Alvarez is arrogant enough to not care about “disappointing a lot of people, not just in Wisconsin, but around the country.” I have always wondered how much friction — which has been rumored, but never reported — there has been between Alvarez and Ryan since Alvarez didn’t hire Ryan. Alvarez has stuck with coaches he has hired more so than his predecessor, Pat Richter, did — for instance, men’s hockey coach Mike Eaves (after a horrible 2014–15 season amid dropping attendance and major questions about the direction of the program) and women’s basketball coach Bobbie Kelsey (now 45–84 in her career, hired after Alvarez fired Lisa Stone despite four consecutive winning seasons).
Wisconsin’s history of high-profile coach hires consists of one name: Stu Jackson, hired by Richter in 1992. Jackson got one high-profile recruit, Rashard Griffith, and his two seasons netted a National Invitation Tournament berth and UW’s first NCAA tournament berth since 1947. Then Jackson left to return to the NBA, and his assistant, Stan Van Gundy, was fired after one season that underwhelmed despite the presence of Griffith and Michael Finley, UW’s all-time leading scorer. Richter hired Bennett largely due to alumni demand, and Ryan was a similar hire after two years at Milwaukee that followed four national championships at UW–Platteville, after Rick Majerus considered and then turned down the opportunity. (UWP hired Ryan from UW, where he was an assistant to Bill Cofield. I have sometimes wondered if UW should have skipped Steve Yoder and hired Ryan in 1982, though it seems unlikely he would have become the coach he became given the mess that was the UW Athletic Department through most of the 1980s.)

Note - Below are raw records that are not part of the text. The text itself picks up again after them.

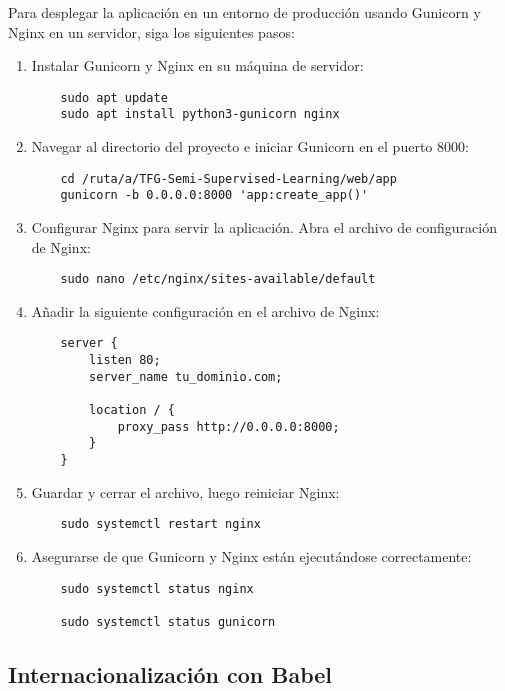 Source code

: Para desplegar la aplicación en un entorno de producción usando Gunicorn y Nginx en un servidor, siga los siguientes pasos:

\begin{enumerate}
    \item Instalar Gunicorn y Nginx en su máquina de servidor:
    \begin{verbatim}
    sudo apt update
    sudo apt install python3-gunicorn nginx
    \end{verbatim}

    \item Navegar al directorio del proyecto e iniciar Gunicorn en el puerto 8000:
    \begin{verbatim}
    cd /ruta/a/TFG-Semi-Supervised-Learning/web/app
    gunicorn -b 0.0.0.0:8000 'app:create_app()'
    \end{verbatim}

    \item Configurar Nginx para servir la aplicación. Abra el archivo de configuración de Nginx:
    \begin{verbatim}
    sudo nano /etc/nginx/sites-available/default
    \end{verbatim}

    \item Añadir la siguiente configuración en el archivo de Nginx:
    \begin{verbatim}
    server {
        listen 80;
        server_name tu_dominio.com;

        location / {
            proxy_pass http://0.0.0.0:8000;
        }
    }
    \end{verbatim}

    \item Guardar y cerrar el archivo, luego reiniciar Nginx:
    \begin{verbatim}
    sudo systemctl restart nginx
    \end{verbatim}

    \item Asegurarse de que Gunicorn y Nginx están ejecutándose correctamente:
    \begin{verbatim}
    sudo systemctl status nginx

    sudo systemctl status gunicorn
    \end{verbatim}
\end{enumerate}

\subsection{Internacionalización con Babel}

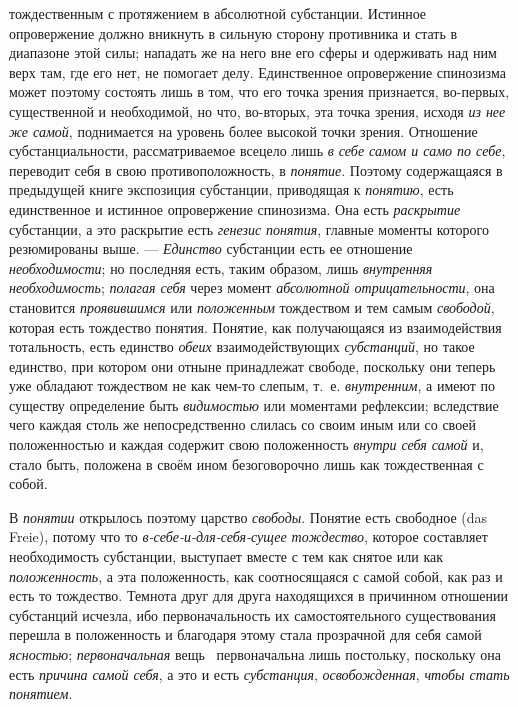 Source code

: \documentclass[twoside]{article}
\begin{document}
{{тождественным с протяжением в абсолютной субстанции. Истинное опровержение
должно вникнуть в сильную сторону противника и стать в
диапазоне этой силы; нападать же на него вне его сферы и одерживать над ним
верх там, где его нет, не помогает делу. Единственное опровержение
спинозизма может поэтому состоять лишь в том, что его точка зрения
признается, во-первых, существенной и необходимой, но что, во-вторых, эта
точка зрения, исходя {\em из нее же самой}, поднимается на уровень более 
высокой точки зрения. Отношение субстанциальности, рассматриваемое всецело 
лишь {\em в себе самом и само по себе}, переводит себя в свою 
противоположность, в {\em понятие}. Поэтому содержащаяся в предыдущей книге 
экспозиция субстанции, приводящая к {\em понятию}, есть единственное и 
истинное опровержение спинозизма. Она есть {\em раскрытие} субстанции, а это 
раскрытие есть {\em генезис понятия}, главные моменты которого резюмированы 
выше. — {\em Единство} субстанции есть ее отношение {\em необходимости};
но последняя есть, таким образом, лишь {\em внутренняя необходимость};
{\em полагая себя} через момент {\em абсолютной отрицательности}, она 
становится {\em проявившимся} или {\em положенным} тождеством и тем самым
{\em свободой}, которая есть тождество понятия. Понятие, как получающаяся из 
взаимодействия тотальность, есть единство {\em обеих} взаимодействующих
{\em субстанций}, но такое единство, при котором они отныне принадлежат 
свободе, поскольку они теперь уже обладают тождеством не как чем-то слепым, 
т.~е. {\em внутренним}, а имеют по существу определение быть {\em видимостью} 
или моментами рефлексии; вследствие чего каждая столь же непосредственно
слилась со своим иным или со своей положенностью и каждая содержит свою
положенность {\em внутри себя самой} и, стало быть, положена в своём ином 
безоговорочно лишь как тождественная с собой.

В {\em понятии} открылось поэтому царство {\em свободы}. Понятие есть 
свободное (das Freie), потому что то {\em в-себе-и-для-себя-сущее тождество}, 
которое составляет необходимость субстанции, выступает вместе с тем как 
снятое или как {\em положенность}, а эта положенность, как соотносящаяся с 
самой собой, как раз и есть то тождество. Темнота друг для друга находящихся 
в причинном отношении субстанций исчезла, ибо первоначальность их 
самостоятельного существования перешла в положенность и благодаря этому 
стала прозрачной для себя самой {\em ясностью}; {\em первоначальная}
вещь~\label{bkm:bm05}
первоначальна лишь постольку, поскольку она есть {\em причина самой себя},
а это и есть {\em субстанция}, {\em освобожденная}, {\em чтобы стать понятием}.

}}
\end{document}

Gard is not beginning in a great situation as demonstrated by the Badgers’ losing to two in-state rivals, Milwaukee and Marquette, and an inexcusable home loss to start the season. One can question, though, whether Wisconsin is an attractive destination to top-tier coaching candidates. The next coach will not be Oregon native Shaka Smart, now at Texas. Would Tony Bennett, who played for Dick and coached for Ryan, want to leave Virginia, where basketball is the number one sport in the number one basketball conference in college basketball, to come to UW? Saul Phillips, another former Ryan assistant now at Ohio, might be considered, but is he high-profile enough for Alvarez? What about Milwaukee coach (and former player for Ryan at UW–Platteville) Rob Jeter, fresh off beating the Badgers?
The question the rest of this season may answer is how much of UW’s success during Ryan’s career was attributable to Ryan’s system and how much was attributable to Ryan himself. That’s a hard statement, but Gard himself said last night that he’s never had more than a one-year contract.